Nombre d’îles se passent également très bien de l’automobile, sans que leurs habitants ne suivent pour autant le « modèle Amish » : c’est, par exemple, le cas de Bréhat, en France ; de Bald Head Island, en Caroline du Nord, où l’abandon de la voiture a été motivé par un souci de protection des tortues de mer ; ou, plus cocasse, de Mackinac, dans le Michigan.

L’histoire de cet État du Midwest des États-Unis épouse pourtant celle de l’industrie automobile : entre 1900 et 1930, Detroit, qui concentre les usines des grands constructeurs – ce qui lui vaudra le surnom de « Motown » – voit sa population passer de 250 000 à 1,5 million d’habitants. Après la Seconde Guerre mondiale, le développement du réseau des highways permet aux ouvriers comme aux ingénieurs d’habiter en banlieue et de se rendre en voiture sur leur lieu de travail : le comble de la modernité. Sur le chemin du retour, on fait ses achats dans de vastes zones commerciales devant lesquelles ont été aménagées de non moins vastes étendues bitumées pour se garer : la fameuse assertion « no parking no business » qui finira par entraîner Detroit à la ruine et même à la ramener un siècle en arrière en termes de population. La ville a d’ailleurs rejoint le mouvement Fab City lancé par Xavier Trias, l’ancien maire de Barcelone, lequel invite à troquer le système urbain fondé sur l’import-export de produits contre un système d’échange de données, bref, n’ayant plus guère besoin de la voiture.

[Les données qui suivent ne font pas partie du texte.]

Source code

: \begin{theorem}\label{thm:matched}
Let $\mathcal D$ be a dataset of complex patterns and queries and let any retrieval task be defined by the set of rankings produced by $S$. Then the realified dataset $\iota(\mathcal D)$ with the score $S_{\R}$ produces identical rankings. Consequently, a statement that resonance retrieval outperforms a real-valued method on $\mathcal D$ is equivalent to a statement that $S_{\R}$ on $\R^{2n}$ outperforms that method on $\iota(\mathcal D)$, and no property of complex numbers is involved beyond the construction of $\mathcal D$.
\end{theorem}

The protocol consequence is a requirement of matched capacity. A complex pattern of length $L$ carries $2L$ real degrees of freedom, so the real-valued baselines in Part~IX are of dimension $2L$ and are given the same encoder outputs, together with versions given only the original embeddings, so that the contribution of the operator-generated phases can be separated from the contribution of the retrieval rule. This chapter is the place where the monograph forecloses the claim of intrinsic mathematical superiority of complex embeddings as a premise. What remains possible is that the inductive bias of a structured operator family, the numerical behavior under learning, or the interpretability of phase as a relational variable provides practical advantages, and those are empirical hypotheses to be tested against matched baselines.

Application tout-en-un donnant accès à l’ensemble des moyens de déplacement locaux, transport à la demande sous la forme de service public, péage urbain (Londres, Milan, Singapour) : les alternatives se multiplient pour réduire le trafic automobile en ville en même temps que tombent les résistances, qu’elles soient techniques, sociales ou politiques.

Reste à lever l’ultime frein, d’ordre culturel : l’illusion de l’individu libre se transportant lui-même au volant de son véhicule quand les tarifs toujours plus prohibitifs du carburant qu’il donne à boire à son réservoir ne cessent en réalité de réduire sa marge de manœuvre.

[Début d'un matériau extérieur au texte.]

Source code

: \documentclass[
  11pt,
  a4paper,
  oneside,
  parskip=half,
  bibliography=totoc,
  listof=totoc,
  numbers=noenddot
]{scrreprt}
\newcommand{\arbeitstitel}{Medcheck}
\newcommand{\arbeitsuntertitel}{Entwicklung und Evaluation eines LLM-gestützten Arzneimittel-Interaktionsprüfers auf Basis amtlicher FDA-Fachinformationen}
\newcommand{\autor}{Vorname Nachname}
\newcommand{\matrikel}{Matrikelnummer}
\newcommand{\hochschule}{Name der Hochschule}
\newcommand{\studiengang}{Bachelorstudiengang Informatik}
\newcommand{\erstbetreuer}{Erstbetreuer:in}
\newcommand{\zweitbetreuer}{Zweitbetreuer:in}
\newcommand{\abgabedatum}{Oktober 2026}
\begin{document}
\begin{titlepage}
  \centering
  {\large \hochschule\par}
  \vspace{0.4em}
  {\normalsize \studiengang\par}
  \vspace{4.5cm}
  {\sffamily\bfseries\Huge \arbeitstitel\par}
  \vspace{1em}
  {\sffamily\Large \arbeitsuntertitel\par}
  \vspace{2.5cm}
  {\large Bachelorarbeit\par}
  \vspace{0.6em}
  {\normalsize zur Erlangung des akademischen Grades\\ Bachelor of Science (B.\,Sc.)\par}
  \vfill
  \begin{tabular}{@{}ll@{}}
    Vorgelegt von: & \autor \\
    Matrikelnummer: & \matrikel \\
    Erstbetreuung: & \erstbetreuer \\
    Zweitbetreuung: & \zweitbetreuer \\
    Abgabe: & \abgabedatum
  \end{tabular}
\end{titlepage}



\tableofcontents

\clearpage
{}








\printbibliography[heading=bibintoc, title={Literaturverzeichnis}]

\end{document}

La liberté a bon dos par les temps qui courent mais force est de constater que les faits ont tendance à venir heurter son mythe. « Ça n’avance plus dans Paris ! Il faudra bien un jour faire quelque chose ! », grommelle le bourgeois à la vertu très « dix-neuvième » qui a bien dîné.

Dans Le Cinquième Élément, la ville du futur se présente verticale et dangereuse. Dans Elysium, elle trouve sa place à l’intérieur d’une navette spatiale réservée à quelques riches élus. Dans la vraie vie, elle devrait juste être connectée et sans voiture, mais pas moins fascinante.